_What to do_: Whenever a line in the records below contains "attachments", pick it out.

(Dataset records)
+ + +

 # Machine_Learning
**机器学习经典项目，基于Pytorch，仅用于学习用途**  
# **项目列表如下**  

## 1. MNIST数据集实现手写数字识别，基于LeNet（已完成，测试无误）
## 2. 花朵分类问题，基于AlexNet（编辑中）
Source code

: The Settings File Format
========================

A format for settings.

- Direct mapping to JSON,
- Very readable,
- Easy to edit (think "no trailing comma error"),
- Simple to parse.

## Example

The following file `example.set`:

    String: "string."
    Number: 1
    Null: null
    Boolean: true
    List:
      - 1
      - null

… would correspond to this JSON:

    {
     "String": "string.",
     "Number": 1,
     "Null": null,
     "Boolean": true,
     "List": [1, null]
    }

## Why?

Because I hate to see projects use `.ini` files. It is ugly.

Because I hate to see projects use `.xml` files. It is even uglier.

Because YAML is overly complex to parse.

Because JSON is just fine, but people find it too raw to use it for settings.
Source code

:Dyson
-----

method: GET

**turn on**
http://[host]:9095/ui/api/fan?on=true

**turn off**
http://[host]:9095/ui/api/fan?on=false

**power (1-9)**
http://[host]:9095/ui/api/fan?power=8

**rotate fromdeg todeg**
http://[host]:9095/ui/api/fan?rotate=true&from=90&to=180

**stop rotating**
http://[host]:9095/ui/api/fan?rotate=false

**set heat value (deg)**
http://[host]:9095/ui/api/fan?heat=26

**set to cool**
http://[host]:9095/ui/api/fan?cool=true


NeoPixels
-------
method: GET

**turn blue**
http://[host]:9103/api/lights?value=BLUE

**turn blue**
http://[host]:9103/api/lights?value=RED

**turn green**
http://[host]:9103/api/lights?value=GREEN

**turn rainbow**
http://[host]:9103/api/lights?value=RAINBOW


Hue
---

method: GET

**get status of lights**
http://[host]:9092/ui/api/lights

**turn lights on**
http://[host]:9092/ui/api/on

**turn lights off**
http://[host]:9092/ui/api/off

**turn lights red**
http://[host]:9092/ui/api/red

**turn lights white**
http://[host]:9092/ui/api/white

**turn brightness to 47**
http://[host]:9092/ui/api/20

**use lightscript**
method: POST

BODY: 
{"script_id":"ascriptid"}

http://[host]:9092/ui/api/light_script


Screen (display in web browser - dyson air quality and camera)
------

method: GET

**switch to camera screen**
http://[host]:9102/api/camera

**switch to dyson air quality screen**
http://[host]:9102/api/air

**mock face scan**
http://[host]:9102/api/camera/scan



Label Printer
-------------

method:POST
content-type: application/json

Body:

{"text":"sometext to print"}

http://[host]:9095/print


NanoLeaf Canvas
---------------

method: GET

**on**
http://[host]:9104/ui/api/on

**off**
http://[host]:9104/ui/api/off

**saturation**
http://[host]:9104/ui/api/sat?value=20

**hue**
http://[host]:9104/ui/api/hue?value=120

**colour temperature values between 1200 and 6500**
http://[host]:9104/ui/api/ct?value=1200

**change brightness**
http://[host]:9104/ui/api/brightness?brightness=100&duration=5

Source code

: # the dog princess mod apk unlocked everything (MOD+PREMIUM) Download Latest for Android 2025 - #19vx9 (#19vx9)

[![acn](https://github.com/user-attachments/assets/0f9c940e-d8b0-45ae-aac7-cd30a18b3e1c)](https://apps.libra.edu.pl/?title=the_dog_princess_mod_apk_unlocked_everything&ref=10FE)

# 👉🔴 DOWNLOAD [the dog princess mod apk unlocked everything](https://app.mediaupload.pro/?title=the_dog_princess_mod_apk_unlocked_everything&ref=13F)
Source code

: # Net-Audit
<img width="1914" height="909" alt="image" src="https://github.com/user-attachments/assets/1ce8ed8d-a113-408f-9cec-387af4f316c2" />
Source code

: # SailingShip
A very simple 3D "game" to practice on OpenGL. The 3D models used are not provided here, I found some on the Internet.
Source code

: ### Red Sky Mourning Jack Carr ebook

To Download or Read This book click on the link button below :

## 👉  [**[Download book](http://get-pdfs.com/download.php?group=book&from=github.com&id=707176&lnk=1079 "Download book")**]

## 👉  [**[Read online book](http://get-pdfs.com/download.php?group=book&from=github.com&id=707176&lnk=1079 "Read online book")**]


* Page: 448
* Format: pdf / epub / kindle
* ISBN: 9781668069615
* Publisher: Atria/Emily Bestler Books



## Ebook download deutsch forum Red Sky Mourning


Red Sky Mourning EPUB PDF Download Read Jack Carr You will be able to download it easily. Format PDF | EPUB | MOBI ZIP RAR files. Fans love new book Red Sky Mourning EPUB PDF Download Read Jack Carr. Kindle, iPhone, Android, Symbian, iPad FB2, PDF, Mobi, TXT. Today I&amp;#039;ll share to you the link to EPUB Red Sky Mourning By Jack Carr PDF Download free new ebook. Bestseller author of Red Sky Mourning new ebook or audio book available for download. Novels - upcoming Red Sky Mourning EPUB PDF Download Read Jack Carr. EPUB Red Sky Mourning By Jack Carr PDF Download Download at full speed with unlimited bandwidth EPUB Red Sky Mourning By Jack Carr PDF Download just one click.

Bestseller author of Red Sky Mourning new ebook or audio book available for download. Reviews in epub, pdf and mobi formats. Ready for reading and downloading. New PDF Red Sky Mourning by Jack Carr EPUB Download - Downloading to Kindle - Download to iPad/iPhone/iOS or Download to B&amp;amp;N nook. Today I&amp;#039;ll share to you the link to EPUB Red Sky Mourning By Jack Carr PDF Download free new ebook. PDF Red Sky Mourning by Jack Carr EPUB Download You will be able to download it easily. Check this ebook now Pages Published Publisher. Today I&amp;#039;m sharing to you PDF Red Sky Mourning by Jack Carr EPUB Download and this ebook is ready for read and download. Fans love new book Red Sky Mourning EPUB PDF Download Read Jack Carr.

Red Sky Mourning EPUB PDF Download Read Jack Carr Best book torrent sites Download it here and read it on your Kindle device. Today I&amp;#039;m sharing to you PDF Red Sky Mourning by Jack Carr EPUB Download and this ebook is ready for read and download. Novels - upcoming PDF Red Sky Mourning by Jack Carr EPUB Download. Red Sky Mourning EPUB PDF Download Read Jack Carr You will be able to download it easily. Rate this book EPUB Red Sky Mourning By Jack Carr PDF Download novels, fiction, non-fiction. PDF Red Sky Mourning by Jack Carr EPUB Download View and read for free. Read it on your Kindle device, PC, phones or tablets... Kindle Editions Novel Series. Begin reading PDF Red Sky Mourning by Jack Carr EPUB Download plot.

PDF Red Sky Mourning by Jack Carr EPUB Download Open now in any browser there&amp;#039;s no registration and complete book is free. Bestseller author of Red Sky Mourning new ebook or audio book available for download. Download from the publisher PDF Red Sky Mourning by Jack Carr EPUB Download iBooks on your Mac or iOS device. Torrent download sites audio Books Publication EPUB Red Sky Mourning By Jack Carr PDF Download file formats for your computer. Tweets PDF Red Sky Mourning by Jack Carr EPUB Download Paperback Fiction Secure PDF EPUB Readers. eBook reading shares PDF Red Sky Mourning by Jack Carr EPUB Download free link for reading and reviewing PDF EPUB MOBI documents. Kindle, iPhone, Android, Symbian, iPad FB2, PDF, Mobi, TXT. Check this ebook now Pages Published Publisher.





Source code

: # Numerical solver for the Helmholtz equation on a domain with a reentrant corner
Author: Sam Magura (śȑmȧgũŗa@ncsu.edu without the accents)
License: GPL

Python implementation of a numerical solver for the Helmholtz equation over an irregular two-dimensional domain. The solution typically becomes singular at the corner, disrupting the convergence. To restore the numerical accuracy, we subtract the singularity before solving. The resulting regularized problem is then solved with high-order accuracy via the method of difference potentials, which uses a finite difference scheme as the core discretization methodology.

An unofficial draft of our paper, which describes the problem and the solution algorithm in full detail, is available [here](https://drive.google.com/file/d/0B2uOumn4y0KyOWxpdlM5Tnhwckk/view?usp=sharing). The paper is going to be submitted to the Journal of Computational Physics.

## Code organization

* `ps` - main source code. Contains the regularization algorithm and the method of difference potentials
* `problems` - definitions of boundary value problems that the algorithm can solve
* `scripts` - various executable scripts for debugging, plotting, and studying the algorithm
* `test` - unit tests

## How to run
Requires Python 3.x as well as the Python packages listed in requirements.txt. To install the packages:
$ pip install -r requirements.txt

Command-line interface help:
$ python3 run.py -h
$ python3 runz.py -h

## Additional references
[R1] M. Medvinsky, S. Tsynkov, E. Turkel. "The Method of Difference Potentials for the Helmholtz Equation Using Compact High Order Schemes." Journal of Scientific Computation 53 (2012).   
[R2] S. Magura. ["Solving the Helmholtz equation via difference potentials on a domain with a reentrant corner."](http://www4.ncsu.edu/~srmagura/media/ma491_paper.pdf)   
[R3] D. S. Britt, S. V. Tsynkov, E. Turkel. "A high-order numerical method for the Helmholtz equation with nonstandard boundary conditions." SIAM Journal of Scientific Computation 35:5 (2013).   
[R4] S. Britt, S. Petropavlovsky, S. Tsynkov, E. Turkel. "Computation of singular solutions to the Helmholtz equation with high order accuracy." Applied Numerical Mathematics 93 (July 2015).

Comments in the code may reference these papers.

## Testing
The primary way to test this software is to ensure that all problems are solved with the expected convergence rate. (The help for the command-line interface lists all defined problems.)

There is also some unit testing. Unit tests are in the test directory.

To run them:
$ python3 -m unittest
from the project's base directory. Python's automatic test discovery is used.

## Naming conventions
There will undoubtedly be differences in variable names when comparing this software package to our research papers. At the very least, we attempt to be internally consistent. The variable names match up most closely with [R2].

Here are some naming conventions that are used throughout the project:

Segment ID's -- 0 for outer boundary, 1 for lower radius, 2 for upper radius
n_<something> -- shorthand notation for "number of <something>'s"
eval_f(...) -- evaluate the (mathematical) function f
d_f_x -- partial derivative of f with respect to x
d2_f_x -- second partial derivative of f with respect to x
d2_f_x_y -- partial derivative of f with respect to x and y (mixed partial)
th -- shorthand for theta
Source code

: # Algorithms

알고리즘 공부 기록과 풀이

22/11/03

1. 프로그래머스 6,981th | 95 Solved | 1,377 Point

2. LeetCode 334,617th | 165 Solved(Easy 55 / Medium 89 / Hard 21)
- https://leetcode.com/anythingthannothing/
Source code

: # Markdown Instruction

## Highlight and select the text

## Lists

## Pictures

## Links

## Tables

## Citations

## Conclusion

+ + +

_Exercise response_:
[![acn](https://github.com/user-attachments/assets/0f9c940e-d8b0-45ae-aac7-cd30a18b3e1c)](https://apps.libra.edu.pl/?title=the_dog_princess_mod_apk_unlocked_everything&ref=10FE)
<img width="1914" height="909" alt="image" src="https://github.com/user-attachments/assets/1ce8ed8d-a113-408f-9cec-387af4f316c2" />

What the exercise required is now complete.